In Cathedral, “The Bath” reappears, much expanded, as “A Small, Good Thing.” Here the cruel edges are rounded off, the self-conscious coolness exchanged for a more authentic neutrality. Consider, for instance, the vast difference in tone effected by one of Carver’s subtle, line-by-line revisions in the newer story. The baker’s phone call in “The Bath”: ” ‘There’s a cake that wasn’t picked up.’ This is what the voice on the other end said.” The same moment in the revised version: ” ‘There’s a cake here that wasn’t picked up,’ the voice on the other end of the line said.” Without that prim “This is what,” the stylistic effort being expended to hold back imminent emotional upheaval no longer calls attention to itself; thanks to dozens of such small relaxations throughout the story, the tension is fastidiously modulated.
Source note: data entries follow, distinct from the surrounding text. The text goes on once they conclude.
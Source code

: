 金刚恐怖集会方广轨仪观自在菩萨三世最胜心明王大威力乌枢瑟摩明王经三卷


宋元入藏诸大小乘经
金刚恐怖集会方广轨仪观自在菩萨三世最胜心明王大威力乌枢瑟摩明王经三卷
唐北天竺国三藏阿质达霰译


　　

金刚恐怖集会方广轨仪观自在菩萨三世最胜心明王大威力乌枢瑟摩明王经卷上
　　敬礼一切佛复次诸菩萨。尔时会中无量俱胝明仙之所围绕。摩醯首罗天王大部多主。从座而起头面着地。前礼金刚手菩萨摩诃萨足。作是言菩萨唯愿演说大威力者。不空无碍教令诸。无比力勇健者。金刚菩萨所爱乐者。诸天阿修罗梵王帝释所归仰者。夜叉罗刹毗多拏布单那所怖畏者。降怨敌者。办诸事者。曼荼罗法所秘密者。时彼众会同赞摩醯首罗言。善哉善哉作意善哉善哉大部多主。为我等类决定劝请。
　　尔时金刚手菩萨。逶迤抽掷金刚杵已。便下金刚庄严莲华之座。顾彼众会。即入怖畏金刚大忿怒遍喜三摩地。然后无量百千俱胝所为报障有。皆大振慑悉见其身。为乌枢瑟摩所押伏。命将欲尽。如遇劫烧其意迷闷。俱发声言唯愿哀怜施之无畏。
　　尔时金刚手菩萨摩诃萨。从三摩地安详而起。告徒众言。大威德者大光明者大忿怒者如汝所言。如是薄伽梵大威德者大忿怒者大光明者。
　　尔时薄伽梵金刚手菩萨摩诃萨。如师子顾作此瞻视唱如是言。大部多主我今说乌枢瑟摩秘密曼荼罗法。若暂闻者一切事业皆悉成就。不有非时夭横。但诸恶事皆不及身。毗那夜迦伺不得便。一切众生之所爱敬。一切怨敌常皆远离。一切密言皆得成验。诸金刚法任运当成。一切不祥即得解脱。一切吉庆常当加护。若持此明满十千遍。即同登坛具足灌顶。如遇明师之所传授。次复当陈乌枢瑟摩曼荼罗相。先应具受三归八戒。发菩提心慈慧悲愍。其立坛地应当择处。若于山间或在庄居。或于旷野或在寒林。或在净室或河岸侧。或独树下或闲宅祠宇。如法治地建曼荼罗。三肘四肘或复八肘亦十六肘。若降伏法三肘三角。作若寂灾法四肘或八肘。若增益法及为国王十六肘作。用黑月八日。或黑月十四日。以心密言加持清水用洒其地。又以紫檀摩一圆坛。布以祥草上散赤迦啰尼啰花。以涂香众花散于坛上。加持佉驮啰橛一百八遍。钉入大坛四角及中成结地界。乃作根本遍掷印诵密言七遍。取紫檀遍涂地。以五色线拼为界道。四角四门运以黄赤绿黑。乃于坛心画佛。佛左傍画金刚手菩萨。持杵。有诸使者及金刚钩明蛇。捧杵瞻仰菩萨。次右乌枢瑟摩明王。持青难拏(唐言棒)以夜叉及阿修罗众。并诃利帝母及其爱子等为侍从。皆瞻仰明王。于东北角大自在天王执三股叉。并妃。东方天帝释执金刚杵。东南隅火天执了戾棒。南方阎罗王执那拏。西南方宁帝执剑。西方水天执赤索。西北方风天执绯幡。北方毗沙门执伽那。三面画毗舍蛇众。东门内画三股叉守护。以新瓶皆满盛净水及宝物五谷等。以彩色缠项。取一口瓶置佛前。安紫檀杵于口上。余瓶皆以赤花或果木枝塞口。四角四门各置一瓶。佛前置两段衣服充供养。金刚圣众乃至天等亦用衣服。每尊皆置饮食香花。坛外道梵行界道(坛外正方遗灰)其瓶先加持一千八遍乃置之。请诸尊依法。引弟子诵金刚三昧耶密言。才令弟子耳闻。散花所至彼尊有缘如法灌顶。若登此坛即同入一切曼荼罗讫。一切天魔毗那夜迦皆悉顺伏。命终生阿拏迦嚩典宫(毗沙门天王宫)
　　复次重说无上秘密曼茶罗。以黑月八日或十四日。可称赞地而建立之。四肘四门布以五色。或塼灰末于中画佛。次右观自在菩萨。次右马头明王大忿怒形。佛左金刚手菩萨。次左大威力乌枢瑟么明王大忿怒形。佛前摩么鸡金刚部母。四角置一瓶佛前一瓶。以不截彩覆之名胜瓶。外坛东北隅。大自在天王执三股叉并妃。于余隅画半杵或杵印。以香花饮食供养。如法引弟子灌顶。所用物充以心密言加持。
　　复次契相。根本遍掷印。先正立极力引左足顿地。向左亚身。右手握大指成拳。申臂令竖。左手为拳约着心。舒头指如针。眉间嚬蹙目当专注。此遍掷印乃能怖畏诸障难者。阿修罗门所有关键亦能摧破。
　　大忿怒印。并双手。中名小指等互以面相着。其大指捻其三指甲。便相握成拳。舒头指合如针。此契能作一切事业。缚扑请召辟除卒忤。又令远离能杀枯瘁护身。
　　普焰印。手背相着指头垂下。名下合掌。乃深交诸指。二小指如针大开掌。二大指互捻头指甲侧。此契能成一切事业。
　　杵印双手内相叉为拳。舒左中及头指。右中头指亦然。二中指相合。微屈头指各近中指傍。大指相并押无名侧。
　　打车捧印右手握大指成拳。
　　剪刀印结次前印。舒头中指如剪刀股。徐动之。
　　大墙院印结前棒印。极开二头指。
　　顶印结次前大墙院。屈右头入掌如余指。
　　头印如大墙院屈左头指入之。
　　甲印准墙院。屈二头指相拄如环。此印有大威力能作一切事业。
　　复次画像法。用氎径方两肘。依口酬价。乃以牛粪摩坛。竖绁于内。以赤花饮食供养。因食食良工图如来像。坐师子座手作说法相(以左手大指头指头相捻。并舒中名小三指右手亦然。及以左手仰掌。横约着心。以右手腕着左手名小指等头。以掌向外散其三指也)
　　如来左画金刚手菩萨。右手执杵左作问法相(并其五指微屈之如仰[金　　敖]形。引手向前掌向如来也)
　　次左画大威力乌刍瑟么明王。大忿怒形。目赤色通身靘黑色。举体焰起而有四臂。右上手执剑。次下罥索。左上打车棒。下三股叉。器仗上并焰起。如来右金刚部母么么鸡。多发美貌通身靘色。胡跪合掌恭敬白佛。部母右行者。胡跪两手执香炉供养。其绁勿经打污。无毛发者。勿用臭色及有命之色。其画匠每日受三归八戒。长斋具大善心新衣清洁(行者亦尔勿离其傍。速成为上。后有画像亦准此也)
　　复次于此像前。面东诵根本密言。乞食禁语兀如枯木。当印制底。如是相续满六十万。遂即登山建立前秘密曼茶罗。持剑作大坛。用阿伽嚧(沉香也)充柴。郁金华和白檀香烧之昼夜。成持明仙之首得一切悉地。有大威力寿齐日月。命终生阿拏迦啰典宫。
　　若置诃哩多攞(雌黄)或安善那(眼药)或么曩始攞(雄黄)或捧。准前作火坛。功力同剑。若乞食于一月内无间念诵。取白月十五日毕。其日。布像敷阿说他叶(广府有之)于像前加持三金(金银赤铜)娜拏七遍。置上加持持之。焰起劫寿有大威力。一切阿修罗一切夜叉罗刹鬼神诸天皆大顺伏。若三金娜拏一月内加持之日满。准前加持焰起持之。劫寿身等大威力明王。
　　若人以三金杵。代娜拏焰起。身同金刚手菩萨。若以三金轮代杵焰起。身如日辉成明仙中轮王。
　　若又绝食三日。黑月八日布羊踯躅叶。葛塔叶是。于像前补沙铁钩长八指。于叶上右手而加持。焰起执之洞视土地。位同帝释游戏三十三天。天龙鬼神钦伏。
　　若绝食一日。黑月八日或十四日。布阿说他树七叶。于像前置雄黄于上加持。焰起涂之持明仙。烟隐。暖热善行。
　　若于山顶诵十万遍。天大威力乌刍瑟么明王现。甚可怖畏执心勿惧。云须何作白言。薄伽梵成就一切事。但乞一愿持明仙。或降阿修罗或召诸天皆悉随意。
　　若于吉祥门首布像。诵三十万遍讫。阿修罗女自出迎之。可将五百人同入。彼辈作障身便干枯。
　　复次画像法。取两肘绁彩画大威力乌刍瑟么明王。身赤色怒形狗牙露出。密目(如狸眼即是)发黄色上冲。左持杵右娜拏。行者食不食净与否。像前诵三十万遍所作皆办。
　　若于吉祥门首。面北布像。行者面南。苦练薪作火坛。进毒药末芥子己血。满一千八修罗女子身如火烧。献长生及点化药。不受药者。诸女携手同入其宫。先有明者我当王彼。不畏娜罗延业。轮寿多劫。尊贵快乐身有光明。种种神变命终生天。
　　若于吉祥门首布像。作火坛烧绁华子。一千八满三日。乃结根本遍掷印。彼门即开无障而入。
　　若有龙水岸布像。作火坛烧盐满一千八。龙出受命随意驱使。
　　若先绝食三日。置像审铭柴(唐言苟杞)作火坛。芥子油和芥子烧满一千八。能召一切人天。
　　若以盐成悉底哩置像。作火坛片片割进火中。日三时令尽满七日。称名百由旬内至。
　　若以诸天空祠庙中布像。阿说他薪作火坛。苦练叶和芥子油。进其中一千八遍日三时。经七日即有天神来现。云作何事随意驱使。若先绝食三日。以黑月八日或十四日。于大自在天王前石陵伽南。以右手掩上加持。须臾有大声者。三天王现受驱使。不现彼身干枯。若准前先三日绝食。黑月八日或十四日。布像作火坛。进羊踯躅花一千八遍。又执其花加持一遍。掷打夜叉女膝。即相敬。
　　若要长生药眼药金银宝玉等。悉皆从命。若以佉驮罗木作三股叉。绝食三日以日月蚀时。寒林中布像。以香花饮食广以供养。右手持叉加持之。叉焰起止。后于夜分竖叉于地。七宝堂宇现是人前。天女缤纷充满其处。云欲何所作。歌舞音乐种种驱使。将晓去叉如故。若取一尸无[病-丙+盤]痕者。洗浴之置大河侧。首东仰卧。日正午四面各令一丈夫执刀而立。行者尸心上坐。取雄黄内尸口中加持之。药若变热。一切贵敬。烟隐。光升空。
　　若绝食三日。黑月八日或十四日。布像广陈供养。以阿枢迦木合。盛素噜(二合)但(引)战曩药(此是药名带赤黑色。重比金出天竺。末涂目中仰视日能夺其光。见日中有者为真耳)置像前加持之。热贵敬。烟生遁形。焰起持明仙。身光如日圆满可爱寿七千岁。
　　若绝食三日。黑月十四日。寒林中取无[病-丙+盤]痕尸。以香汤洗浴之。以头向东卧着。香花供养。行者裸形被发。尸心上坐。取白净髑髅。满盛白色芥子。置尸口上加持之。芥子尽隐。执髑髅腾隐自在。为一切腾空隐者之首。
None of these slightly softened wordings, in itself, is even remotely sentimental. Swathed in texturing detail, “A Small, Good Thing” remains effectively chilly, achingly impassive—almost until the end. But then, as if the process of removing those cool mannerisms has released some snowballing momentum in the opposite direction, Carver lunges toward sentimental affirmation in the final few pages. The boy dies. After yet another nasty phone call, the grieving parents realize who the culprit is and march into the bakery that night, confronting the baker with his cruelty. Repentant, he feeds them warm rolls (“Eating is a small, good thing in a time like this”) and explains his behavior by revealing his lonely, childless, truly Scroogelike life history. “They listened to him. They ate what they could. They swallowed the dark bread. It was like daylight under the fluorescent trays of light. They talked on into the early morning, the high, pale cast of light in the windows, and they did not think of leaving.”
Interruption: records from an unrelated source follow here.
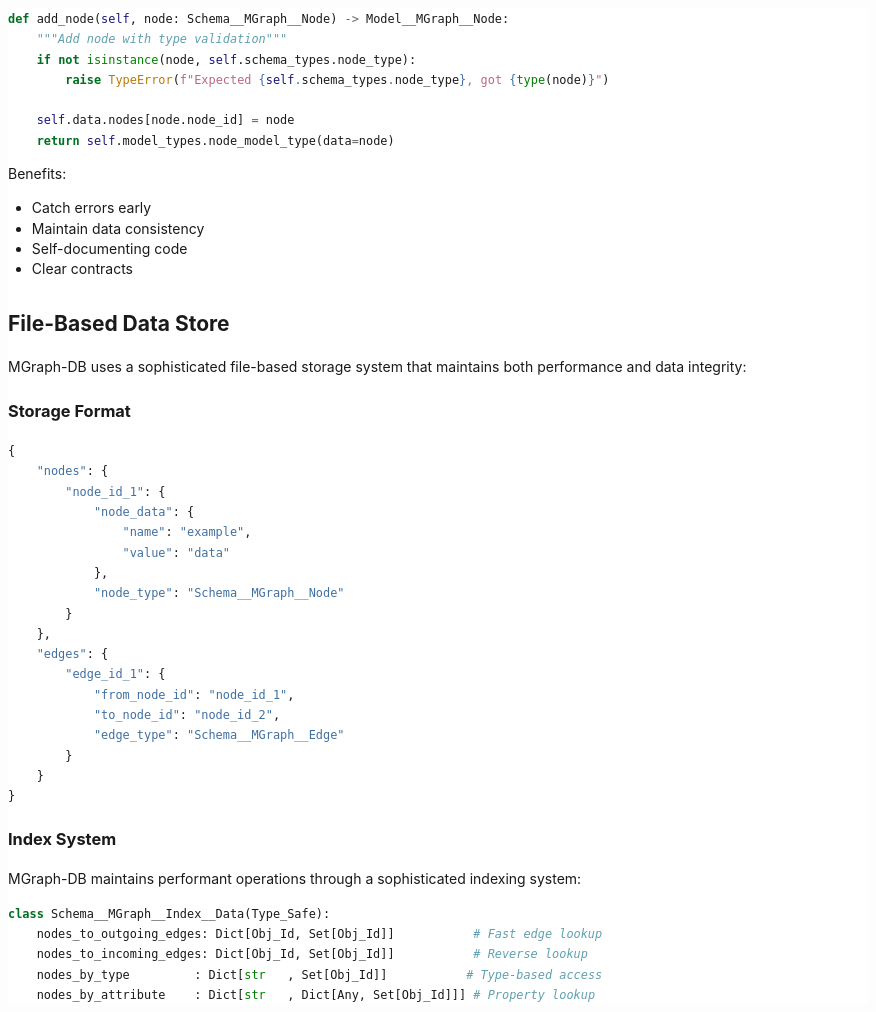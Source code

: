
 ```python
def add_node(self, node: Schema__MGraph__Node) -> Model__MGraph__Node:
    """Add node with type validation"""
    if not isinstance(node, self.schema_types.node_type):
        raise TypeError(f"Expected {self.schema_types.node_type}, got {type(node)}")
    
    self.data.nodes[node.node_id] = node
    return self.model_types.node_model_type(data=node)
```

Benefits:
- Catch errors early
- Maintain data consistency
- Self-documenting code
- Clear contracts

## File-Based Data Store

MGraph-DB uses a sophisticated file-based storage system that maintains both performance and data integrity:

### Storage Format

```python
{
    "nodes": {
        "node_id_1": {
            "node_data": {
                "name": "example",
                "value": "data"
            },
            "node_type": "Schema__MGraph__Node"
        }
    },
    "edges": {
        "edge_id_1": {
            "from_node_id": "node_id_1",
            "to_node_id": "node_id_2",
            "edge_type": "Schema__MGraph__Edge"
        }
    }
}
```

### Index System

MGraph-DB maintains performant operations through a sophisticated indexing system:

```python
class Schema__MGraph__Index__Data(Type_Safe):
    nodes_to_outgoing_edges: Dict[Obj_Id, Set[Obj_Id]]           # Fast edge lookup
    nodes_to_incoming_edges: Dict[Obj_Id, Set[Obj_Id]]           # Reverse lookup
    nodes_by_type         : Dict[str   , Set[Obj_Id]]           # Type-based access
    nodes_by_attribute    : Dict[str   , Dict[Any, Set[Obj_Id]]] # Property lookup
```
This transformation/communion, with near-bathos suddenly erupting from one of Carver’s bleakest visions, is only marginally more credible than Helprin’s unearned inspirational rhetoric. But it vividly signals the warring impulses that make Carver’s best work so kinetic: the writer who can produce both “The Bath” and “A Small, Good Thing” is an exciting, volatile artist. And it prepares us for the two remarkable, oddly Dickensian stories that (separated by the clenched despair of “The Bridle”) close out this volume.
“Fever” and “Cathedral” are tales of salvation, uplift wrested from the most unpromising human materials. A teacher named Carlyle is deserted by his self-involved wife, overwhelmed by the care of two small children, crushed by lost love and fever—yet somehow rescued, redeemed, by an elderly, benevolent babysitter. The narrator of “Cathedral,” an unsociable man of minimal sensitivity, is forced to play host to his wife’s old friend, a bearded blind man: they end up sitting on the carpet, the blind man feeling the narrator’s hand as he attempts to draw a cathedral.
In both cases, a slightly unreal visitor—reminiscent of Dickens’s larger-than-life eccentrics, embodiments of goodness or hope or folly—pull; the very best out of an imperfect, weak-willed hero. In both cases, a dangerously sentimental moment (complete, in “Fever,” with sleeping children) is thoroughly earned—not through psychological detail, but through the poetic authority that springs from an honest grappling with nearly unbearable tensions. Cathedral is an important book in a unique career: these are riskier, deeper stories than Carver has produced before, the first ones likely to outlast their place and time.